The tiny micro:bit single-board computer from the BBC can be used both as an alternative and as a handy companion to the Raspberry Pi. Get started with this simple yet versatile machine.
The Raspberry Pi single-board computer (SBC) and its countless variants can be used for any project imaginable: from learning to code and building a personal server, to exploring the Internet of Things, to building robots. Because it's a computer that runs a full-blown operating system, Raspberry Pi requires some technical skills and effort to master, and it can be overkill for some projects. Of course, Arduino provides a simpler and more approachable physical computing platform. But wouldn't it be great if you could find a device that combines the versatility of Raspberry Pi with the simplicity of Arduino?
Enter BBC micro:bit [1]. It's probably unfair to call this tiny machine (Figure 1) a mere cross between Raspberry Pi and Arduino, because micro:bit is a unique and innovative device in its own right, and it has several advantages that make it a worthy alternative to both Raspberry Pi and Arduino. The most obvious advantage is the price: At ~£13 (~$17), micro:bit is cheaper than most Raspberry Pi and Arduino models. Unlike Raspberry Pi, you can use micro:bit right out of the box without going through the rigmarole of downloading an image file, burning it onto an SD card, and then booting and configuring the system. This also means it's practically impossible to make micro:bit unbootable or brick the board altogether. Better still, micro:bit has on-board physical buttons, an LED array, and sensors.

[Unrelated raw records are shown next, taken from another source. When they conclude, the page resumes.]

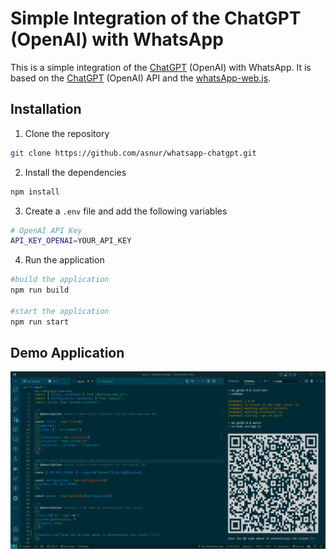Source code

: # Simple Integration of the ChatGPT (OpenAI) with WhatsApp

This is a simple integration of the [ChatGPT](https://beta.openai.com/overview) (OpenAI) with WhatsApp. It is based on the [ChatGPT](https://beta.openai.com/overview) (OpenAI) API and the [whatsApp-web.js](https://wwebjs.dev/).

## Installation

1. Clone the repository

```bash
git clone https://github.com/asnur/whatsapp-chatgpt.git
```

2. Install the dependencies

```bash
npm install
```

3. Create a `.env` file and add the following variables

```bash
# OpenAI API Key
API_KEY_OPENAI=YOUR_API_KEY
```

4. Run the application

```bash
#build the application
npm run build

#start the application
npm run start
```

## Demo Application

<img src="assets/demo_whatsapp_chatgpt.png">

The board supports the MicroPython dialect of the Python scripting language, so you build simple projects right away with a minimum of effort. Similar to Raspberry Pi, micro:bit features a GPIO port, so it's possible to use the board with sensors, motors, and other devices. Add in low power consumption, and you have a board that can be put to a variety of practical uses. The best part is that you can use a Raspberry Pi to program and manage micro:bit.
To get started with micro:bit, you need several additional parts, including a USB data cable, a battery holder, and an edge connector breakout board. Both the battery holder and the breakout board are optional, but they can be useful for many projects. The battery holder allows you to power the micro:bit board with two AAA batteries, and the breakout board makes access to GPIO pins easier.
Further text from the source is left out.